**WHAT YOU ARE ASKED TO DO:** Tally the lines of the listing below in which the string "리스트를" occurs, and give the tally alone.

**DATA UNDER STUDY:**

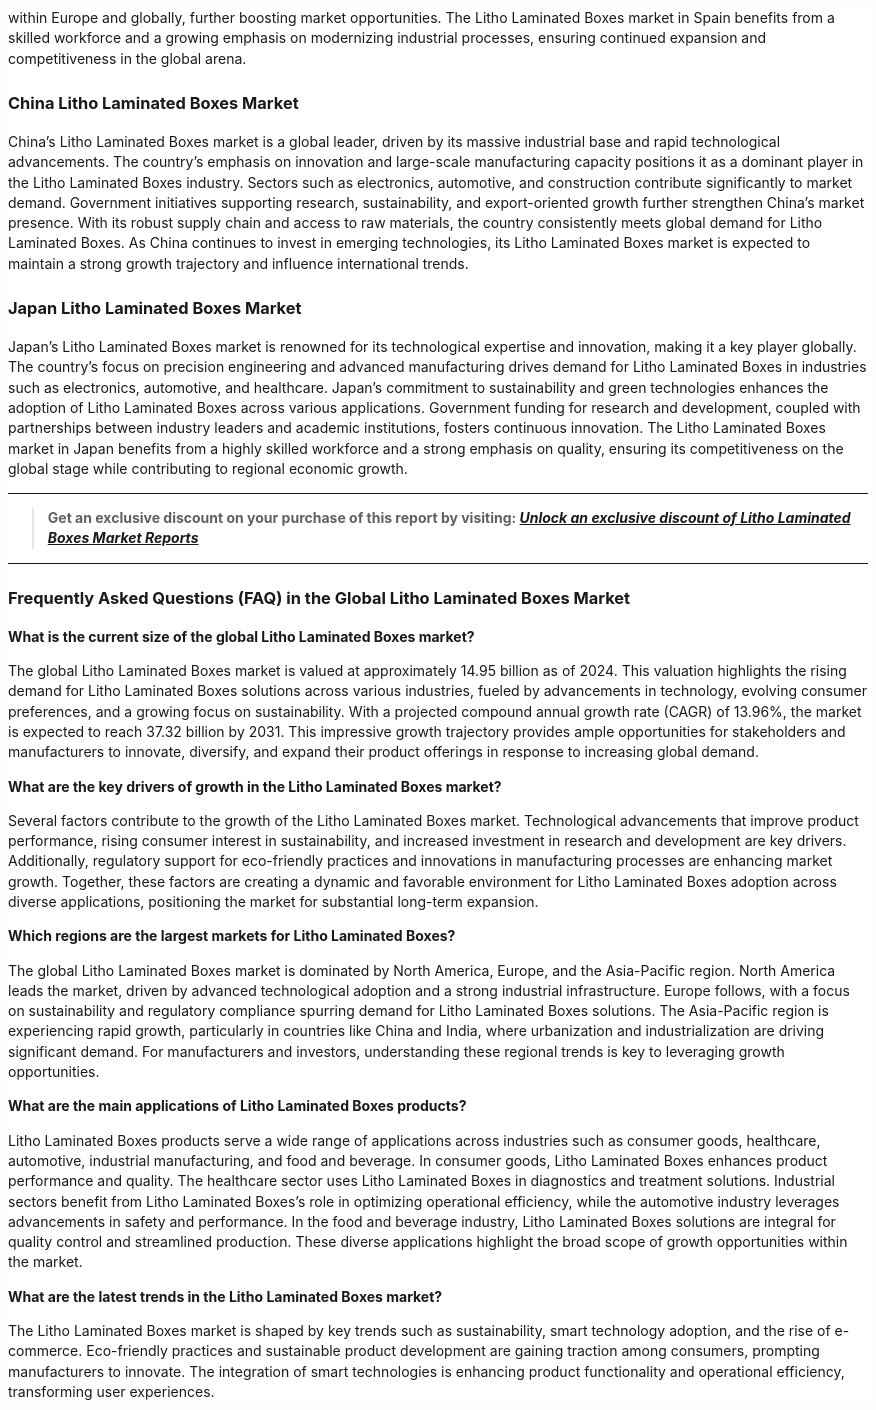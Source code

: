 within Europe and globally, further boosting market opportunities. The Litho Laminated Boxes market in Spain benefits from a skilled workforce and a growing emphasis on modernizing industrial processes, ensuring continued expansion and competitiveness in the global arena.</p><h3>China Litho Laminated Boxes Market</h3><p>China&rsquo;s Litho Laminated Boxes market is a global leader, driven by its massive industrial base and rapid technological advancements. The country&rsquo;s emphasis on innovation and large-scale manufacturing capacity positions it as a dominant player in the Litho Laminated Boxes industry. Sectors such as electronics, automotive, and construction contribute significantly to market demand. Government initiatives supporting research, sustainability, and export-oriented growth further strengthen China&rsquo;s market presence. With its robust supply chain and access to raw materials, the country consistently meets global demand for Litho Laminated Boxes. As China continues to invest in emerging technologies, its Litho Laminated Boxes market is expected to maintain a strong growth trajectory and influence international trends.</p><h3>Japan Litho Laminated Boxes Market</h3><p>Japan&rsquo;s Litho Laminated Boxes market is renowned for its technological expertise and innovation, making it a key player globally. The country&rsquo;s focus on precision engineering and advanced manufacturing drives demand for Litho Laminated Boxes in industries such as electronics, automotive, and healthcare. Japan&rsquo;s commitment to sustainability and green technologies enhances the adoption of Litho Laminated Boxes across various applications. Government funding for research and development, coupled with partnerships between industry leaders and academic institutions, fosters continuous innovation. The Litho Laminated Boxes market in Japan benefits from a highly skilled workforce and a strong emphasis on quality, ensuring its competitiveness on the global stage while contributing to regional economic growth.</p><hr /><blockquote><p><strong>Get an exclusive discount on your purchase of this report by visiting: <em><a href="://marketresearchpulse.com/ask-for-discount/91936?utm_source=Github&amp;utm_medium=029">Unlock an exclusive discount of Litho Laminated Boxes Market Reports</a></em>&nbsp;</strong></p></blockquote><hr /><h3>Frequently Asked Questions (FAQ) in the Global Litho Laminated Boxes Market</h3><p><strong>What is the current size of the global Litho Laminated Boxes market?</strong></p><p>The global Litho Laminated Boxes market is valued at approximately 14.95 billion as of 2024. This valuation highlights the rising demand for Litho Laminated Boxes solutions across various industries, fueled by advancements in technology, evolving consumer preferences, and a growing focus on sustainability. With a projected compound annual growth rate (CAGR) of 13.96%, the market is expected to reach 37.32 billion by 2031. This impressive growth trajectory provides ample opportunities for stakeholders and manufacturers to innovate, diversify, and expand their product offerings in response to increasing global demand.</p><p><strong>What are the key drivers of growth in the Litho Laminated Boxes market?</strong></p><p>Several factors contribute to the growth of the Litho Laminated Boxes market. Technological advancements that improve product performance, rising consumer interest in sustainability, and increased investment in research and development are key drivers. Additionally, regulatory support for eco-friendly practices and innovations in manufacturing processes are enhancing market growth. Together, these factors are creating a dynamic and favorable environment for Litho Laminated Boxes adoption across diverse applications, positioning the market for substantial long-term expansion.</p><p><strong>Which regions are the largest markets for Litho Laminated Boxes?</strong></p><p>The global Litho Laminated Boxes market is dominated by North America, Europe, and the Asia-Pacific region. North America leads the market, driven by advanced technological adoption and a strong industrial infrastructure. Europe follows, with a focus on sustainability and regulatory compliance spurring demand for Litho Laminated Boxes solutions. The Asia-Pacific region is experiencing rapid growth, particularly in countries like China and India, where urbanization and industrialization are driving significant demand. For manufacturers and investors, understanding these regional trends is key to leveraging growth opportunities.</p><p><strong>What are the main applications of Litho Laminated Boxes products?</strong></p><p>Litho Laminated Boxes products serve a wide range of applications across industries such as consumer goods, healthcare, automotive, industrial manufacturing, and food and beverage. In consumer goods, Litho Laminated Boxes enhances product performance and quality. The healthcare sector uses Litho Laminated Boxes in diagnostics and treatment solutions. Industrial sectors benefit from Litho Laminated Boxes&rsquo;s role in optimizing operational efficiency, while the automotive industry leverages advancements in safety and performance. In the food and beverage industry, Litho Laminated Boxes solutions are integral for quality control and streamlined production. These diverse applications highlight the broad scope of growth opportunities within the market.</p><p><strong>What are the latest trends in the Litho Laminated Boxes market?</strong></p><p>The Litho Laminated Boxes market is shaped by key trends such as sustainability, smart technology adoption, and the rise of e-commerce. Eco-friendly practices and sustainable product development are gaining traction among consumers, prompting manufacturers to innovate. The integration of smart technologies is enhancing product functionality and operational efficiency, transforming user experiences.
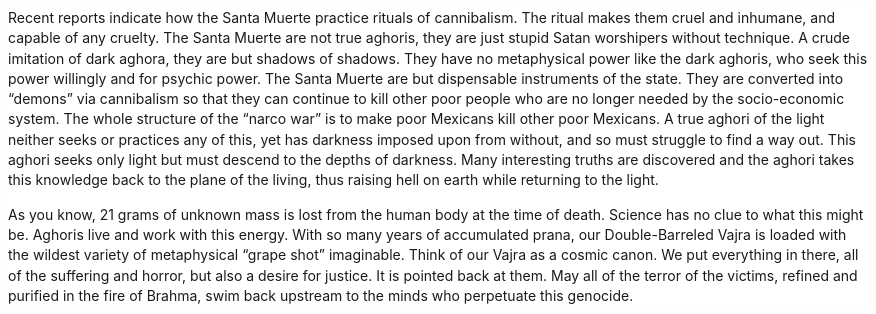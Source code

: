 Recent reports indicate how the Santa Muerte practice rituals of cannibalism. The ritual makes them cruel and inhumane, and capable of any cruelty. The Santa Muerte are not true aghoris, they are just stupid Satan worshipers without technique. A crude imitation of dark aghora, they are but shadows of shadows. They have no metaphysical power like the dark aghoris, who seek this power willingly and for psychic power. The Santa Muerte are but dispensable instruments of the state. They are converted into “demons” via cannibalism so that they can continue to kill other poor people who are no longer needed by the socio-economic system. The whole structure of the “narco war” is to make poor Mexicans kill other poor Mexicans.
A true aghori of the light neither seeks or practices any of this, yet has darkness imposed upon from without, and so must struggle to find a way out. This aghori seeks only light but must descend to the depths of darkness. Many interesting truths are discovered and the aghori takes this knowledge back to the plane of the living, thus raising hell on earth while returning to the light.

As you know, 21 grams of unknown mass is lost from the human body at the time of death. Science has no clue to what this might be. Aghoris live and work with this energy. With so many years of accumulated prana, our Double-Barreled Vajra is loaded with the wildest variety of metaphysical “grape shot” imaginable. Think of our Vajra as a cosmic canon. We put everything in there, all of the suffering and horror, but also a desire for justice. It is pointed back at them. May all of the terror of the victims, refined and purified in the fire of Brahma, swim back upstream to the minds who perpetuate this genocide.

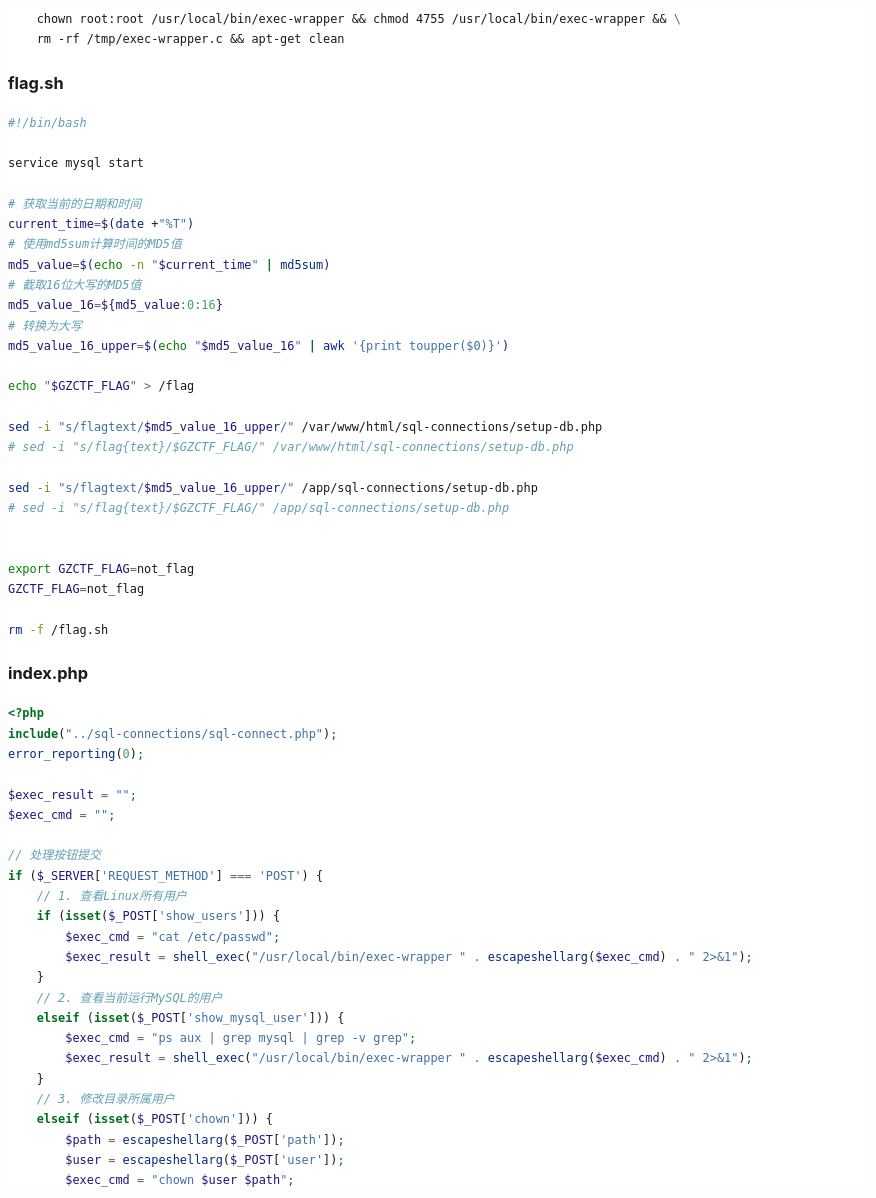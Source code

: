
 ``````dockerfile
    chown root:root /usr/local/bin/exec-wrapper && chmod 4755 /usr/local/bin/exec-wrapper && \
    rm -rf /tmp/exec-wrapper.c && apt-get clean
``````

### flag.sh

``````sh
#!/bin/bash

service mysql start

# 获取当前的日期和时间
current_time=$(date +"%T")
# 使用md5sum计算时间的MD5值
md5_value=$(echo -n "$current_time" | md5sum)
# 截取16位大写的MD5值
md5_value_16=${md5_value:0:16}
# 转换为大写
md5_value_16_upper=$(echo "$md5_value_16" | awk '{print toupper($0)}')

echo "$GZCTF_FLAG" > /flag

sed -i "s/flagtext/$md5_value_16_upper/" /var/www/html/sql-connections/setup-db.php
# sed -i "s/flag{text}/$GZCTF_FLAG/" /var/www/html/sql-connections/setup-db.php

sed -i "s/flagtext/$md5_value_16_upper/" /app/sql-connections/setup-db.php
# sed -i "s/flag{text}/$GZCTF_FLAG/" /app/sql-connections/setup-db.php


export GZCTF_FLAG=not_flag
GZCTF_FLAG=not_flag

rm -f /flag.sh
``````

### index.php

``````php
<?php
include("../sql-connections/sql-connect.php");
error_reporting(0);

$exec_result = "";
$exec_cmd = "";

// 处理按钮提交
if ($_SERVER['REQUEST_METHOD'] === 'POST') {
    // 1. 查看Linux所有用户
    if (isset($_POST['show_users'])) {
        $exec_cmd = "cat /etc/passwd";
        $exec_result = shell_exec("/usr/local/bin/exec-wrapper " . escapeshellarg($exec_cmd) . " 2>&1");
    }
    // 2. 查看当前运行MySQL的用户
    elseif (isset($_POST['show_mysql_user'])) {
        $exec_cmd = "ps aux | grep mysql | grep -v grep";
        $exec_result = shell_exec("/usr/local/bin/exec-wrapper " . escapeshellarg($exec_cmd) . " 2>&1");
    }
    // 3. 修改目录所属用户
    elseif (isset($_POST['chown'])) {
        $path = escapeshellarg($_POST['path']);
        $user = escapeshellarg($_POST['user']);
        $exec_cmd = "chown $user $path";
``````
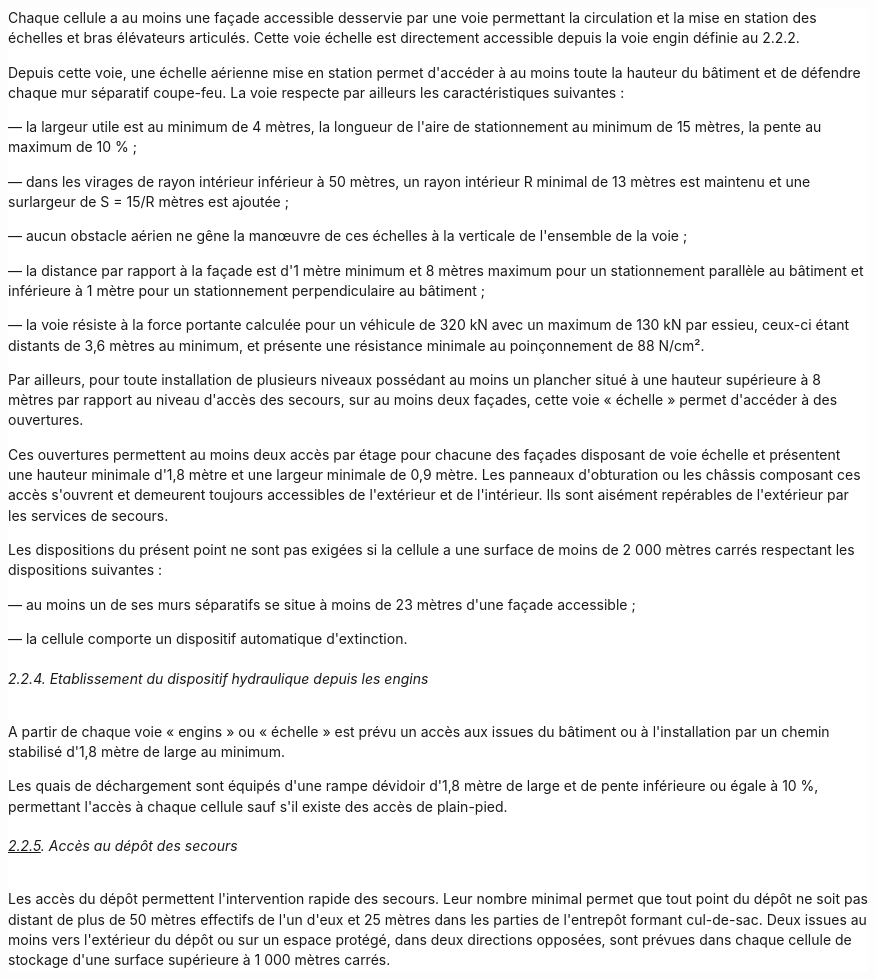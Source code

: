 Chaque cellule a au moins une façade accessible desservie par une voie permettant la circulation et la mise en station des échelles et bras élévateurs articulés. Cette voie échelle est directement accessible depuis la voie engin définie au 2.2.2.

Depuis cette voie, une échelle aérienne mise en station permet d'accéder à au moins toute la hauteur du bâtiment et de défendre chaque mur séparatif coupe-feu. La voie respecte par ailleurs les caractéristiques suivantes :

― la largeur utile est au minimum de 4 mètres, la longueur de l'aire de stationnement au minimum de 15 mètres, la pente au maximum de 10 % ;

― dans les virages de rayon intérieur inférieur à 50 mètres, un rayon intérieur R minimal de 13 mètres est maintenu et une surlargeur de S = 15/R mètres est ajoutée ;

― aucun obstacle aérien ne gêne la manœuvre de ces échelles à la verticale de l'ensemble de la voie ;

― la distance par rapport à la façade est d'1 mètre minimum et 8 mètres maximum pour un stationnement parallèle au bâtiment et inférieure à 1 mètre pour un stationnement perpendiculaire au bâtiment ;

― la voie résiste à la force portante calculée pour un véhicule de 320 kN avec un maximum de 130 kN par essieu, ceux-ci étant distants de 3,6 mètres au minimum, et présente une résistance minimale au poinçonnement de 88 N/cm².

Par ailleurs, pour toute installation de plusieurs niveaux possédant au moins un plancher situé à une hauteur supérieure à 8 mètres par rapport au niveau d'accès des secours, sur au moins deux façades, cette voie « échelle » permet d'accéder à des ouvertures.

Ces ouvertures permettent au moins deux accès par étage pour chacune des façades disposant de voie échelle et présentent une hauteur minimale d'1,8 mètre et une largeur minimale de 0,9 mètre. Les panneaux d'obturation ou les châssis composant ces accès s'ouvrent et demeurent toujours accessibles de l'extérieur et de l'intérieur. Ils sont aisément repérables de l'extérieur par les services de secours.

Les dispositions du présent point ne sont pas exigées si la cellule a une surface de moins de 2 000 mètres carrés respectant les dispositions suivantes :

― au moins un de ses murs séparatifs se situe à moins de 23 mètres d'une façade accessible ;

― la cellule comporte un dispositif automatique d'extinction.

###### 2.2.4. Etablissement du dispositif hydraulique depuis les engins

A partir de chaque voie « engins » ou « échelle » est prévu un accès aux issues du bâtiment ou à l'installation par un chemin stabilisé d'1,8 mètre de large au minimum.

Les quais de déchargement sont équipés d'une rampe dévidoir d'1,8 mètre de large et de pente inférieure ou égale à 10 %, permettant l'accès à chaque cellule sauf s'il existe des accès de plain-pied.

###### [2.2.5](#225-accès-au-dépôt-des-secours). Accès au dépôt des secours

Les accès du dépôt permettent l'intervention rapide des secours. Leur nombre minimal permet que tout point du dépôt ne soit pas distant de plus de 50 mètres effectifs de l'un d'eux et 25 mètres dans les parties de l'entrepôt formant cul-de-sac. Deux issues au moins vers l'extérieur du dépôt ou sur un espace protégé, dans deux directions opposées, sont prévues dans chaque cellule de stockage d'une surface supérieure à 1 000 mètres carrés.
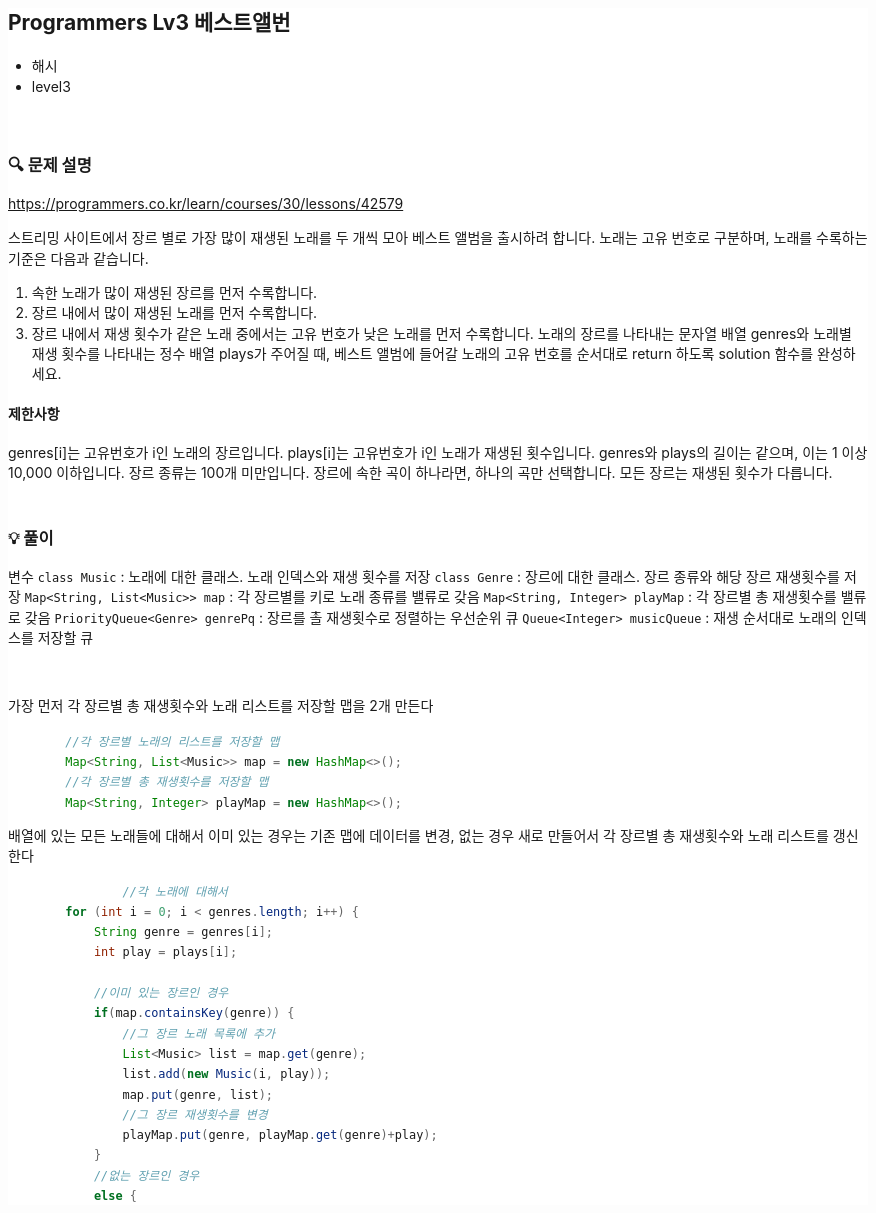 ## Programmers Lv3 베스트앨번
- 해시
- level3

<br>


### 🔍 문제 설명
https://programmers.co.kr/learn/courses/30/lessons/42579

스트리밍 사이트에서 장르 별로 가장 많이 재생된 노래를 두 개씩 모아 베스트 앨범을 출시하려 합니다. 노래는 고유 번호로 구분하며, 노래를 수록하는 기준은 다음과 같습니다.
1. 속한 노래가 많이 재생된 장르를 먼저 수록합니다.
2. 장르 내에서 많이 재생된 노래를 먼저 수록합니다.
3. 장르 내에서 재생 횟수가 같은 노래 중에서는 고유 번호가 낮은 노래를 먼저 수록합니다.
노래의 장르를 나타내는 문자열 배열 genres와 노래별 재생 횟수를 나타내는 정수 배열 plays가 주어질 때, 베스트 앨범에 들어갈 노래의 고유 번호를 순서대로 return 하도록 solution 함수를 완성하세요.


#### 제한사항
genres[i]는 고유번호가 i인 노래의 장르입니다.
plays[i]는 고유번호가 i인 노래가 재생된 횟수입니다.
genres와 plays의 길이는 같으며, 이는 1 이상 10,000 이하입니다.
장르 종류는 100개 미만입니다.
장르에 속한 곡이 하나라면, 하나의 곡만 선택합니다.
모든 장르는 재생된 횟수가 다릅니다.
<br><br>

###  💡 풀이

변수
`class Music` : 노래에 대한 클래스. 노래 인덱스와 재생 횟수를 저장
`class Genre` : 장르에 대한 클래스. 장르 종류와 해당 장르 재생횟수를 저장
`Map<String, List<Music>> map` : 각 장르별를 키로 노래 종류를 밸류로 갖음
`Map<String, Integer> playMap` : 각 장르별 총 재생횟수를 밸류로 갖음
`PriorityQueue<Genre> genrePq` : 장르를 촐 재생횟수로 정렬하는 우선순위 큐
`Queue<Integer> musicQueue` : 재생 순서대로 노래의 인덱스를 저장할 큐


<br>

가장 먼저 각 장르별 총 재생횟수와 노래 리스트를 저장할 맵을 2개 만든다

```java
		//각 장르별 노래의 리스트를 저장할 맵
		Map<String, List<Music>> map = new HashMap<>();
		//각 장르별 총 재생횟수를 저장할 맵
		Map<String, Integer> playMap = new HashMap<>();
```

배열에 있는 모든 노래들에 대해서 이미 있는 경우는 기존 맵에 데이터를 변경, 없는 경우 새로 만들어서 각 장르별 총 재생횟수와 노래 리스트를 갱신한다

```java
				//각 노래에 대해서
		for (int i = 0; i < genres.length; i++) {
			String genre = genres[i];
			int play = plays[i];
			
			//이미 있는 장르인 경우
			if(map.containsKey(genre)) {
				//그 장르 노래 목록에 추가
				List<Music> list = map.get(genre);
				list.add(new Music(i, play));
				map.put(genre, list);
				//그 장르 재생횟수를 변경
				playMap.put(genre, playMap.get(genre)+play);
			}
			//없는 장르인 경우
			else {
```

**RESPONSE TO THE TASK:** 3